Exercise -
Scan the records below for the line with "but they also" and the line with "intelligence services analyzed". Repeat those two lines and every line between them exactly, and nothing else.
* * * * *
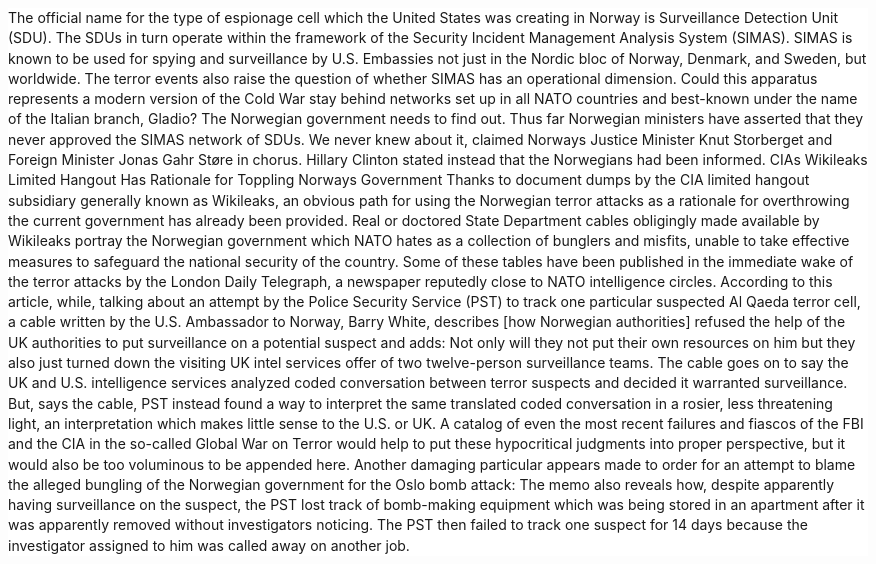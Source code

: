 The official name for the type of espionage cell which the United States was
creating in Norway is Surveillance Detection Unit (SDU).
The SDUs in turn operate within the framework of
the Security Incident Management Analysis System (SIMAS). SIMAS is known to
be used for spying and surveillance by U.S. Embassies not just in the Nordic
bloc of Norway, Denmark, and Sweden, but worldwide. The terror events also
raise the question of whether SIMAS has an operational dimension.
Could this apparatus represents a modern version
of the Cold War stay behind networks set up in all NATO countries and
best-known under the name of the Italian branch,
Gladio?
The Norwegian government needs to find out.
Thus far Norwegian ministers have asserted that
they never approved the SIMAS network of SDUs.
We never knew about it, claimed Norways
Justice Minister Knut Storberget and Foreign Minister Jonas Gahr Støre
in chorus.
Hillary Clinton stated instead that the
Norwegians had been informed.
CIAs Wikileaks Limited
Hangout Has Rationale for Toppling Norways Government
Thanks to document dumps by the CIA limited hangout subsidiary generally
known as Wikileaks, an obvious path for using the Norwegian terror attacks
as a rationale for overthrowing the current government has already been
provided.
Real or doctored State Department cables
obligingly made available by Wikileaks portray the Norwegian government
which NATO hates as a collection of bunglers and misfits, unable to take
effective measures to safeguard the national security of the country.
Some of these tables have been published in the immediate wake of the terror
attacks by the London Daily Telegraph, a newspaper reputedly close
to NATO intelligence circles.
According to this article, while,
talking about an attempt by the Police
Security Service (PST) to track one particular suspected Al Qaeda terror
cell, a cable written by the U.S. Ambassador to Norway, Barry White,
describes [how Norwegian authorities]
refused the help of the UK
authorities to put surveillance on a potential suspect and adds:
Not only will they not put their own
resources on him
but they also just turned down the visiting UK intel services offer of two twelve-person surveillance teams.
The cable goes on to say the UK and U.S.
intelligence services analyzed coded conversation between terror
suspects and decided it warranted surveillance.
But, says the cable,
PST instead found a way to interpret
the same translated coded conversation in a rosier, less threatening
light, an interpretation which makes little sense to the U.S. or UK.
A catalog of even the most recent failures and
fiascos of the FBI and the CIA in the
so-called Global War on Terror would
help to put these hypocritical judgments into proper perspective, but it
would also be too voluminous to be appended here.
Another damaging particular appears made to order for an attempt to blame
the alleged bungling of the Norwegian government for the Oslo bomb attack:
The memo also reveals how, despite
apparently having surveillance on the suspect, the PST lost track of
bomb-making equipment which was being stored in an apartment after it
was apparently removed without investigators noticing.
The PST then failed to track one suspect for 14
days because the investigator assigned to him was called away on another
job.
* * * * *
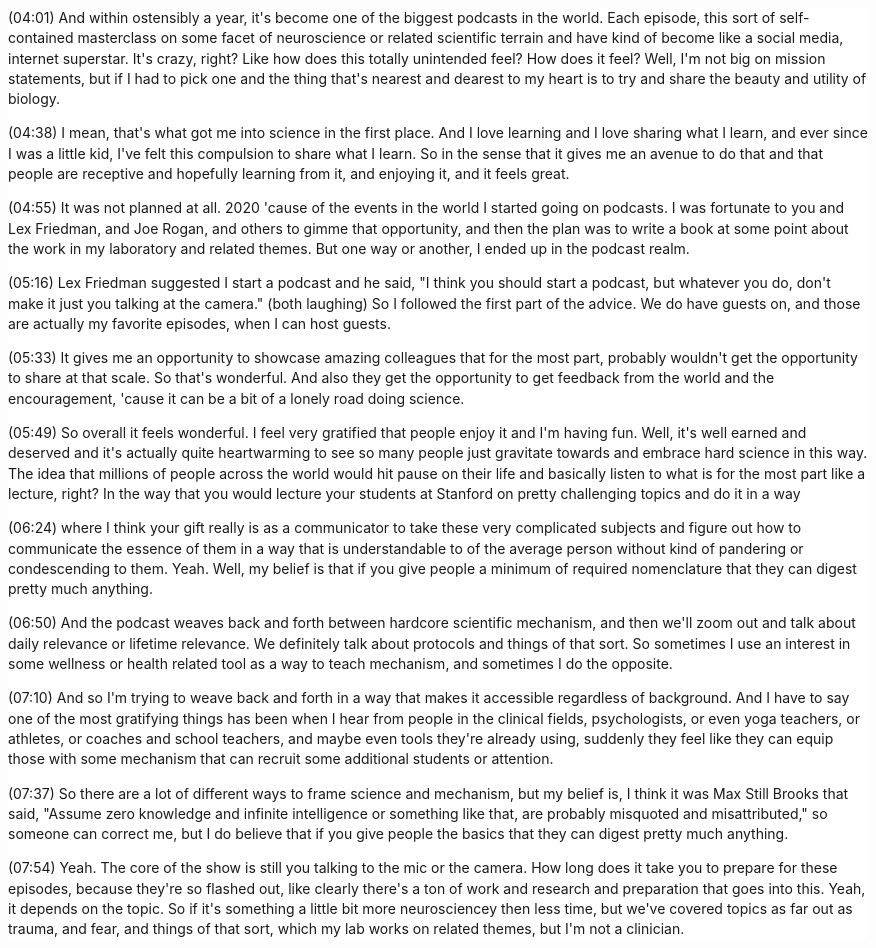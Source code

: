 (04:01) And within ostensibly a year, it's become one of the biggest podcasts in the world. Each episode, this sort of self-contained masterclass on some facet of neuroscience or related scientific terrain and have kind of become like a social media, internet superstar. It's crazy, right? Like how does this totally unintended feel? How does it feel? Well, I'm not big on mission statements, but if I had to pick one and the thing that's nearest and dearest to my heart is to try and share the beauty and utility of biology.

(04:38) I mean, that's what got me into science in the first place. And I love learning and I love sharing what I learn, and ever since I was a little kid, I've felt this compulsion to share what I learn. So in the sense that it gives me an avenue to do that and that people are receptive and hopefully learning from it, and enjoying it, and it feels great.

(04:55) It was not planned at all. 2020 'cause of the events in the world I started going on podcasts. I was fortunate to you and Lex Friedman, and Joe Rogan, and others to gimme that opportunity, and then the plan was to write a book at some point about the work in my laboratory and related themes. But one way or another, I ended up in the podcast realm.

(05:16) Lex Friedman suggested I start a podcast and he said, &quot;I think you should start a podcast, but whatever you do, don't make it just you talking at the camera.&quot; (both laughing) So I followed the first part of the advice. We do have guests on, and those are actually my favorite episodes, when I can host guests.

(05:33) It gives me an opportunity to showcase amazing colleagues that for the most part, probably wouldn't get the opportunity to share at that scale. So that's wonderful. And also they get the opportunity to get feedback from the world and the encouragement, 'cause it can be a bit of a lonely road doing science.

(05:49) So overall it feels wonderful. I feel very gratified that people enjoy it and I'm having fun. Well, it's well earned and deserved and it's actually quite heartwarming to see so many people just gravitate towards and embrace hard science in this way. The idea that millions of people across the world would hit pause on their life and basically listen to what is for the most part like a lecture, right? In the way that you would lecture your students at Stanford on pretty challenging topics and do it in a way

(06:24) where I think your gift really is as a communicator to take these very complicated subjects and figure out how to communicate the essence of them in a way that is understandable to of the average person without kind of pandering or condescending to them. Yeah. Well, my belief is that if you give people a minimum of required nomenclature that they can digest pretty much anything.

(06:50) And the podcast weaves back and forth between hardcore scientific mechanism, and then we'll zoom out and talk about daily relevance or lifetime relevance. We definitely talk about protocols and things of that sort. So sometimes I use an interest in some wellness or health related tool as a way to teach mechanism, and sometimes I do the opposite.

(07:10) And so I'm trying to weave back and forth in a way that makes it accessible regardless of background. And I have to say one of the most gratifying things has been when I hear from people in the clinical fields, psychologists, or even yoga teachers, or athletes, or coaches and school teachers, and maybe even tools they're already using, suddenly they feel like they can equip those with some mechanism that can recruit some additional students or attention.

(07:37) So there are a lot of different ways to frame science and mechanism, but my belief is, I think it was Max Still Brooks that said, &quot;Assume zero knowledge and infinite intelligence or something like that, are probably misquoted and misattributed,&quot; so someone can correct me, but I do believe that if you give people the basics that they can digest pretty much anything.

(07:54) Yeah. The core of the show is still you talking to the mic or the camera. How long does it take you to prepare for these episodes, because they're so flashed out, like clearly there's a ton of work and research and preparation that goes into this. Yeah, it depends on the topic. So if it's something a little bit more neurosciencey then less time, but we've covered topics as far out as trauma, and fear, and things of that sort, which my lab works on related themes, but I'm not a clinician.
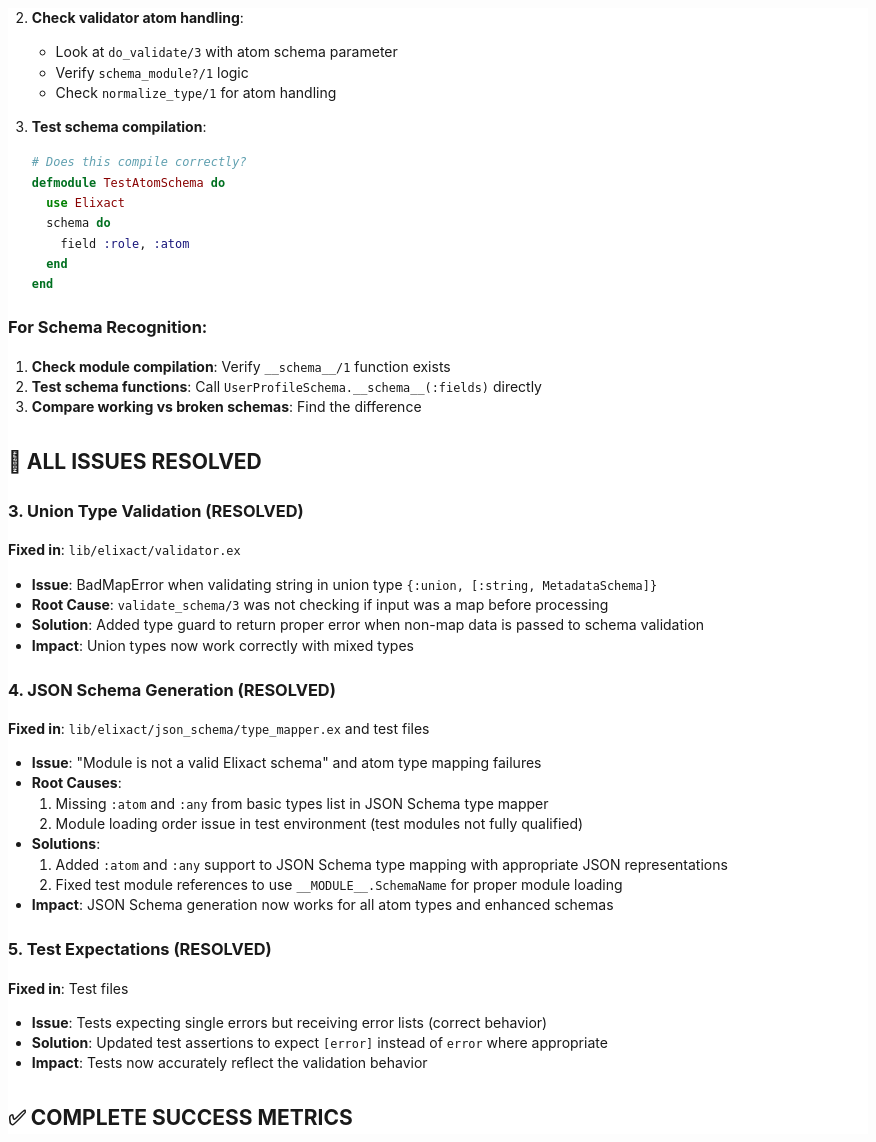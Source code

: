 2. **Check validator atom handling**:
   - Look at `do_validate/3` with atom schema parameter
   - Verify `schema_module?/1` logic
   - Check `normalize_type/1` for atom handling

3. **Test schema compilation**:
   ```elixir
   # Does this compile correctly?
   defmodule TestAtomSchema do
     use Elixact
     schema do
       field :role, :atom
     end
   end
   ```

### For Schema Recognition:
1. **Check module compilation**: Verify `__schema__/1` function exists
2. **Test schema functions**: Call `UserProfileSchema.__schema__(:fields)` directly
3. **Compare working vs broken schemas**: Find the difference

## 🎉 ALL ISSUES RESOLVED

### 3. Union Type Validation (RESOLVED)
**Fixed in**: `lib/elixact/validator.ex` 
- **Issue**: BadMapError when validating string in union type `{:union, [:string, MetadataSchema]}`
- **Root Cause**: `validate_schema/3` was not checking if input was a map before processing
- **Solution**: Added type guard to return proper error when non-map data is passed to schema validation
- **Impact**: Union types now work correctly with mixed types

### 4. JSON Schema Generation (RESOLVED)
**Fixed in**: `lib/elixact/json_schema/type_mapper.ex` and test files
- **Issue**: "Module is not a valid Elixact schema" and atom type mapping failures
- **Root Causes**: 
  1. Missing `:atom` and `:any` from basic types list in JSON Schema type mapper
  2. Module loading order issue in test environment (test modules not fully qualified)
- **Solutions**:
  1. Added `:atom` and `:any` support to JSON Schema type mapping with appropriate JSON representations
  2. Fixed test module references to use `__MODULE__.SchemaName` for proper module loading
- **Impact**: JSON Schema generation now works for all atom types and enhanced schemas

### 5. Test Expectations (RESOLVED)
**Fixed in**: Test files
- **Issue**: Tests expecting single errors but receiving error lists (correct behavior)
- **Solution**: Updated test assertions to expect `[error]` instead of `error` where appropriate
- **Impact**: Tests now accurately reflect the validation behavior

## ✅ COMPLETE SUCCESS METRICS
* * * * *
Exercise response -
but they also just turned down the visiting UK intel services offer of two twelve-person surveillance teams.
The cable goes on to say the UK and U.S.
intelligence services analyzed coded conversation between terror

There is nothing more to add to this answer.